Now, Tokaj has never been more alive – the region is home to more than 200 wineries, from idiosyncratic ‘garage’ wineries to large, international brands. Ancient villages of white-walled cottages with terracotta roofs, interspersed with grand noble homes, tempt visitors with festivals, cosy family-run restaurants, walks among vineyards and oak forests, cycling and kayaking, castles, museums and adventures into the cool depths of 500-year-old cellars carved into the hillside. And then there is the wine…
When to visit
The best time to visit Tokaj is from March to November. The harvest begins in September for dry wines, with the sticky, shrivelled aszú berries painstakingly plucked from the vines, one by one, from late October (see ‘All about Aszú’ [insert link]).
On the second Sunday of each month the Tokaj-Hegyalja Market at the Disznókő Estate offers homemade food, crafts, guided tasting sessions and live music, while late June brings the Jó éjszakát Mád or Good Night Mád wine and music festival in the village of Mád, spread among the premises of the village wineries, with local restaurants and cellars offering food and drink to a backdrop of concerts from choral through to jazz and world music lasting into the early hours.
In mid-October, Bodrogkeresztúr hosts the Mindszent Havi Mulatság or All Saints’ Merriment, with wine tastings, local cuisine, live music, arts, crafts and folk dancing in the evening.
The highlight of the year is Erdőbénye’s three-day Bor, mámor, Bénye or ‘Wine, Shine, Bénye’ festival in the second week of August.
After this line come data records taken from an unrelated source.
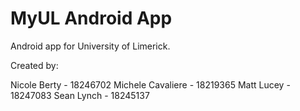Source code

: # MyUL Android App

Android app for University of Limerick.

Created by:

Nicole Berty - 18246702
Michele Cavaliere - 18219365
Matt Lucey - 18247083
Sean Lynch - 18245137
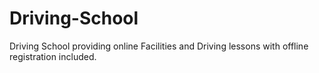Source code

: # Driving-School
Driving School providing online Facilities and Driving lessons with offline registration included.
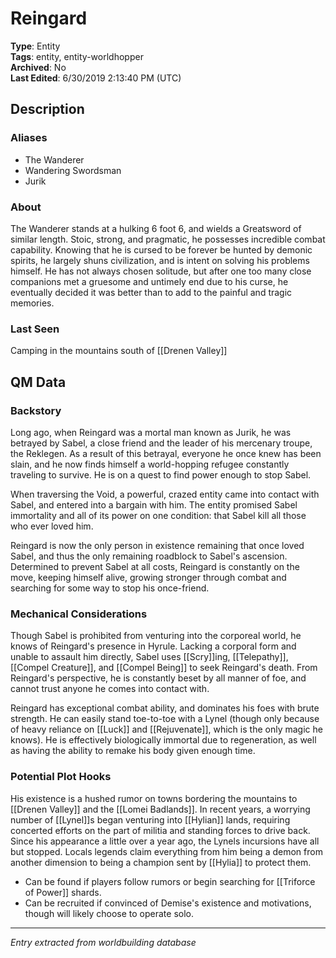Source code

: # Reingard

**Type**: Entity  
**Tags**: entity, entity-worldhopper  
**Archived**: No  
**Last Edited**: 6/30/2019 2:13:40 PM (UTC)

## Description
### Aliases
* The Wanderer
* Wandering Swordsman
* Jurik

### About
The Wanderer stands at a hulking 6 foot 6, and wields a Greatsword of similar length. Stoic, strong, and pragmatic, he possesses incredible combat capability. Knowing that he is cursed to be forever be hunted by demonic spirits, he largely shuns civilization, and is intent on solving his problems himself. He has not always chosen solitude, but after one too many close companions met a gruesome and untimely end due to his curse, he eventually decided it was better than to add to the painful and tragic memories.

### Last Seen
Camping in the mountains south of [[Drenen Valley]]

## QM Data
### Backstory
Long ago, when Reingard was a mortal man known as Jurik, he was betrayed by Sabel, a close friend and the leader of his mercenary troupe, the Reklegen. As a result of this betrayal, everyone he once knew has been slain, and he now finds himself a world-hopping refugee constantly traveling to survive. He is on a quest to find power enough to stop Sabel.

When traversing the Void, a powerful, crazed entity came into contact with Sabel, and entered into a bargain with him. The entity promised Sabel immortality and all of its power on one condition: that Sabel kill all those who ever loved him.

Reingard is now the only person in existence remaining that once loved Sabel, and thus the only remaining roadblock to Sabel's ascension. Determined to prevent Sabel at all costs, Reingard is constantly on the move, keeping himself alive, growing stronger through combat and searching for some way to stop his once-friend.

### Mechanical Considerations
Though Sabel is prohibited from venturing into the corporeal world, he knows of Reingard's presence in Hyrule. Lacking a corporal form and unable to assault him directly, Sabel uses [[Scry]]ing, [[Telepathy]], [[Compel Creature]], and [[Compel Being]] to seek Reingard's death. From Reingard's perspective, he is constantly beset by all manner of foe, and cannot trust anyone he comes into contact with.

Reingard has exceptional combat ability, and dominates his foes with brute strength. He can easily stand toe-to-toe with a Lynel (though only because of heavy reliance on [[Luck]] and [[Rejuvenate]], which is the only magic he knows). He is effectively biologically immortal due to regeneration, as well as having the ability to remake his body given enough time.

### Potential Plot Hooks
His existence is a hushed rumor on towns bordering the mountains to [[Drenen Valley]] and the [[Lomei Badlands]]. In recent years, a worrying number of [[Lynel]]s began venturing into [[Hylian]] lands, requiring concerted efforts on the part of militia and standing forces to drive back. Since his appearance a little over a year ago, the Lynels incursions have all but stopped. Locals legends claim everything from him being a demon from another dimension to being a champion sent by [[Hylia]] to protect them.
* Can be found if players follow rumors or begin searching for [[Triforce of Power]] shards.
* Can be recruited if convinced of Demise's existence and motivations, though will likely choose to operate solo.

---
*Entry extracted from worldbuilding database*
In the gardens and courtyards of more than a dozen wineries, visitors can taste wine and enjoy a wide selection of gastronomic offerings, literary events and guided walks, with evenings enlivened by concerts featuring everything from early music to experimental folk jazz.
Wine villages to visit
Designated in 1737 by a Royal Decree of Holy Roman Emperor Charles VI and now protected by UNESCO, Tokaj boasts a winemaking tradition that stretches back more than 1,000 years. A product of more than 400 extinct volcanoes, the region’s volcanic loess and tufa soils give Tokaji wines their richness, complexity and minerality. Regional figures for 2023 state that 5,195ha of cultivated vineyards are divided into 414 dűlő, or ‘crus’ (subject to some classification amendments due in the near future), with names such as Holdvölgy (Moon Valley) and Urágya (Lord’s Bed) redolent of ancient folk legend. Start exploring these wine lands by visiting these seven villages…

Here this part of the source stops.